Screen Reviews
The Sunday Woman (1975)

The Sunday Woman (1975)

directed by Luigi Comencini

Radiance Films

40 years before Rian Johnson’s Knives Out, Italian director Luigi Comencini assembled his own all-star cast for a wickedly funny murder mystery with a heavy dose of commentary on social classes, especially skewering the upper-crust art scene in Turin, Italy. Based on a hugely popular novel of the same name, The Sunday Woman is a murder-mystery romp that is making its debut in the States thanks to Radiance Films.

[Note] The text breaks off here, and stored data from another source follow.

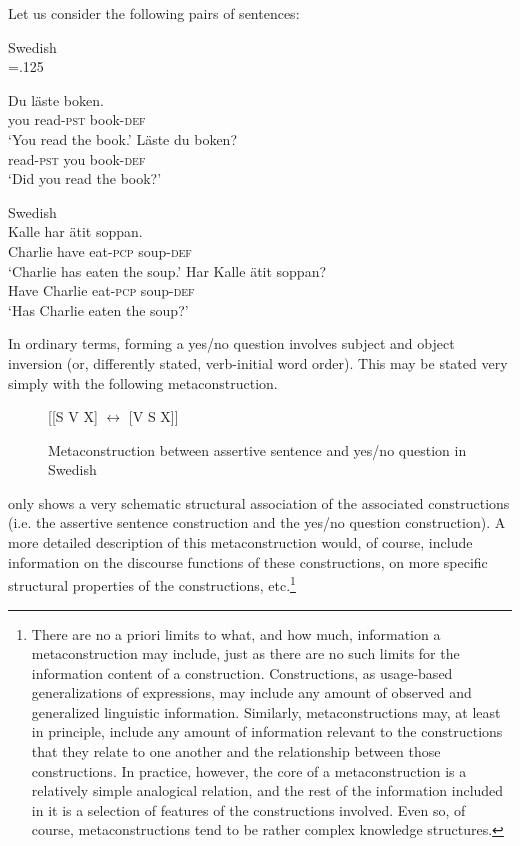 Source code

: \documentclass[output=paper, colorlinks,citecolor=brown]{langsci/langscibook}
\begin{document}
Let us consider the following pairs of sentences:\largerpage[1.75]

\ea\label{ex:leino_8a}
{Swedish}\\\multicolsep=.125\baselineskip
\begin{multicols}{2}
\ea
\gll Du  läste        boken.\\
     you read-\textsc{pst}  book-\textsc{def}\\
\glt `You read the book.'
\ex\label{ex:leino_8b}
\gll Läste       du    boken?\\
     read-\textsc{pst}  you  book-\textsc{def} \\
\glt `Did you read the book?'
\z
\end{multicols}
\ex\label{ex:leino_9b}
{Swedish}\\
\ea
\gll Kalle     har    ätit         soppan.\\
     Charlie  have  eat-\textsc{pcp}  soup-\textsc{def}\\
\glt `Charlie has eaten the soup.'
\ex\label{ex:leino_9c}
\gll Har    Kalle     ätit         soppan?\\
     Have  Charlie  eat-\textsc{pcp}  soup-\textsc{def}\\
\glt `Has Charlie eaten the soup?'
\z
\z


In ordinary terms, forming a yes/no question involves subject and object inversion (or, differently stated, verb-initial word order). This may be stated very simply with the following metaconstruction.

\begin{figure}{}
         [[S V X] $\leftrightarrow $ [V S X]]
        \caption{Metaconstruction between assertive sentence and yes/no question in Swedish}
        \label{fig:leino_fig7}
\end{figure}


 only shows a very schematic structural association of the associated constructions (i.e. the assertive sentence construction and the yes/no question construction). A more detailed description of this metaconstruction would, of course, include information on the discourse functions of these constructions, on more specific structural properties of the constructions, etc.\footnote{There are no a priori limits to what, and how much, information a metaconstruction may include, just as there are no such limits for the information content of a construction. Constructions, as usage-based generalizations of expressions, may include any amount of observed and generalized linguistic information. Similarly, metaconstructions may, at least in principle, include any amount of information relevant to the constructions that they relate to one another and the relationship between those constructions. In practice, however, the core of a metaconstruction is a relatively simple analogical relation, and the rest of the information included in it is a selection of features of the constructions involved. Even so, of course, metaconstructions tend to be rather complex knowledge structures.}
\end{document}
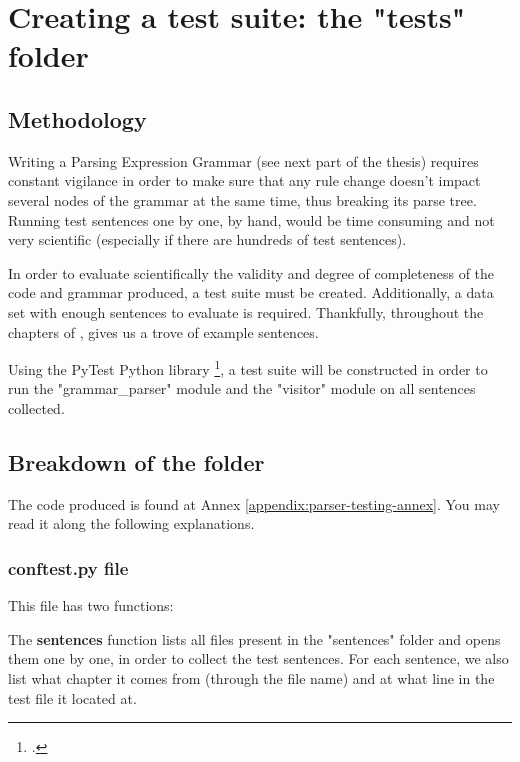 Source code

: \chapter{Creating a test suite: the "tests" folder}
\label{chap:creating_a_test_suite}

\section{Methodology}

Writing a Parsing Expression Grammar (see next part of the thesis) requires constant vigilance in order to make sure
that any rule change doesn't impact several nodes of the grammar at the same time, thus breaking its parse tree. Running test
sentences one by one, by hand, would be time consuming and not very scientific (especially if there are hundreds of test sentences).\newline

In order to evaluate scientifically the validity and degree of completeness of the code and grammar produced, a test suite must be created.
Additionally, a data set with enough sentences to evaluate is required. Thankfully, throughout the chapters of ,
\citeauthor{cowan1997complete} gives us a trove of example sentences.\newline

Using the PyTest Python library \footcite{pytest8.3.2}, a test suite will be constructed in order to run the "grammar\_parser" module
and the "visitor" module on all sentences collected.

\section{Breakdown of the folder}

The code produced is found at Annex \ref{appendix:parser-testing-annex}. You may read it along the following explanations.

\newpage

\subsection*{conftest.py file}

This file has two functions: \newline

The \textbf{sentences} function lists all files present in the "sentences" folder and opens them one by one,
in order to collect the test sentences. For each sentence, we also list what chapter it comes from (through the file name) and
at what line in the test file it located at.\newline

When the incredibly boorish architect Garrone (Claudio Gora) is found bludgeoned to death with a marge stone phallus, Police Commissioner Salvatore Santamaria (Marcello Mastroianni) must gingerly navigate the minefield of ego and power of the city’s wealthy elite. Rounding up the usual suspects and seating out a confession isn’t going to work, so Santamaria conducts his investigation with a more delicate touch and is soon immersed in the petty drama of the Turin art scene. At the center of everything, including suspicion of murder, are wealthy housewife Anna Carla Dosio (Jacqueline Bisset) and her “friend,” closeted homosexual Massimo Campi (Jean-Louis Trintignant). The full nature of their relationship is intentionally left vague, but suffice it to say, they are catty confidantes of the highest order. Although they are both prime suspects, Santamaria needs their help to gain entree to people and places where his badge is given little respect, namely the mansions in the cool mountain air outside the city. For all of Santamaria’s cocktails and lunches on the lawn, it is Campi’s working class lover Lello (Aldo Reggiani) who proves to be the most helpful in the case.

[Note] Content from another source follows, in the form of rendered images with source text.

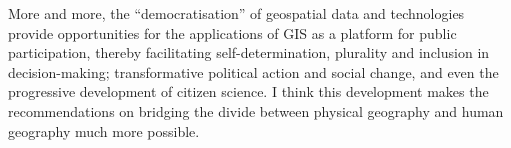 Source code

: \documentclass[a4paper, 10.5pt]{article} %
\begin{document}
More and more, the \enquote{democratisation} of geospatial data and technologies provide opportunities for the applications of GIS as a platform for public participation, thereby facilitating self-determination, plurality and inclusion in decision-making; transformative political action and social change, and even the progressive development of citizen science. I think this development makes the recommendations on bridging the divide between physical geography and human geography much more possible.





\end{document}
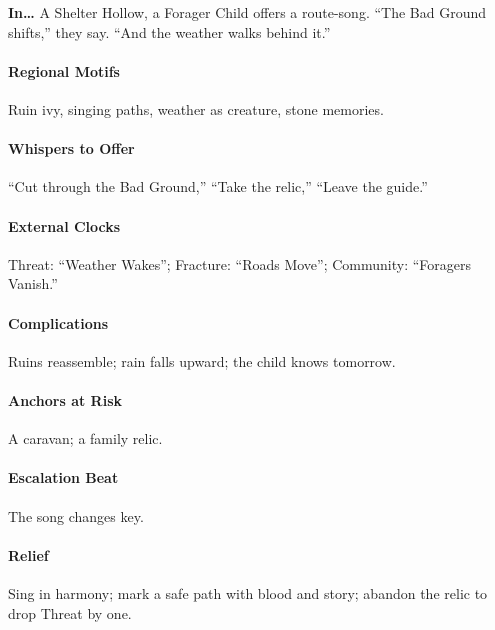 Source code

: \textbf{In…} A Shelter Hollow, a Forager Child offers a route-song. ``The Bad Ground shifts,'' they say. ``And the weather walks behind it.''
\paragraph{Regional Motifs} Ruin ivy, singing paths, weather as creature, stone memories.
\paragraph{Whispers to Offer} ``Cut through the Bad Ground,'' ``Take the relic,'' ``Leave the guide.''
\paragraph{External Clocks} Threat: ``Weather Wakes''; Fracture: ``Roads Move''; Community: ``Foragers Vanish.''
\paragraph{Complications} Ruins reassemble; rain falls upward; the child knows tomorrow.
\paragraph{Anchors at Risk} A caravan; a family relic.
\paragraph{Escalation Beat} The song changes key.
\paragraph{Relief} Sing in harmony; mark a safe path with blood and story; abandon the relic to drop Threat by one.
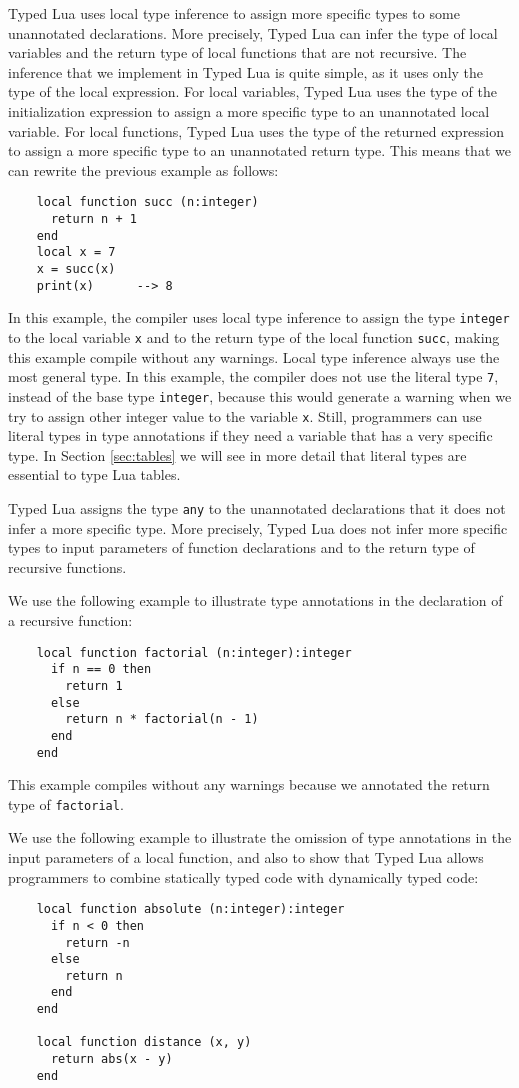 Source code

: Typed Lua uses local type inference to assign more specific types to
some unannotated declarations.
More precisely, Typed Lua can infer the type of local variables and
the return type of local functions that are not recursive.
The inference that we implement in Typed Lua is quite simple, as it
uses only the type of the local expression.
For local variables, Typed Lua uses the type of the initialization
expression to assign a more specific type to an unannotated local variable.
For local functions, Typed Lua uses the type of the returned expression
to assign a more specific type to an unannotated return type.
This means that we can rewrite the previous example as follows:
\begin{verbatim}
    local function succ (n:integer)
      return n + 1
    end
    local x = 7
    x = succ(x)
    print(x)      --> 8
\end{verbatim}

In this example, the compiler uses local type inference to assign the
type \texttt{integer} to the local variable \texttt{x} and to the
return type of the local function \texttt{succ}, making this example
compile without any warnings.
Local type inference always use the most general type.
In this example, the compiler does not use the literal type \texttt{7},
instead of the base type \texttt{integer}, because this would generate
a warning when we try to assign other integer value to the variable \texttt{x}.
Still, programmers can use literal types in type annotations if
they need a variable that has a very specific type.
In Section \ref{sec:tables} we will see in more detail that literal types
are essential to type Lua tables.

Typed Lua assigns the type \texttt{any} to the unannotated declarations
that it does not infer a more specific type.
More precisely, Typed Lua does not infer more specific types to input
parameters of function declarations and to the return type of
recursive functions.

We use the following example to illustrate type annotations in the
declaration of a recursive function:
\begin{verbatim}
    local function factorial (n:integer):integer
      if n == 0 then
        return 1
      else
        return n * factorial(n - 1)
      end
    end
\end{verbatim}

This example compiles without any warnings because we annotated
the return type of \texttt{factorial}.

We use the following example to illustrate the omission of type
annotations in the input parameters of a local function,
and also to show that Typed Lua allows programmers to combine
statically typed code with dynamically typed code:
\begin{verbatim}
    local function absolute (n:integer):integer
      if n < 0 then
        return -n
      else
        return n
      end
    end

    local function distance (x, y)
      return abs(x - y)
    end
\end{verbatim}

The Sunday Woman is a later example of the Commedia all’Italiana (Comedy in the Italian way) genre, a film style that made comedies out of serious social issues. The films tended to skew more toward the sardonic rather than broad comedy, and The Sunday Woman is no exception. The entire murder mystery plot could have run as an actual police procedural, but it is elevated by its smart comic jabs at the characters and their stations in life. In fact, for a non-Italian audience, some of the humor is too smart, as it often mines dialects and social minutiae for laughs that whiz past American ears. Jokes about Santamaria being from Rome instead of Sicily and cigarette brands don’t translate well, and some of the attitudes toward women and homosexuals haven’t aged well either, but there is still plenty to enjoy with a number of laugh out loud moments. Although the mystery is intriguing in The Sunday Woman, the parade of fascinating and often bizarre characters quickly overshadows the procedural aspects of the story, and the film is much better for it.

It’s a bit shocking that The Sunday Woman has been absent for decades. It is a sharp comedy that doesn’t skimp on the murder mystery elements and a cracking good watch, even if it takes a few minutes to assimilate into the film’s vibe.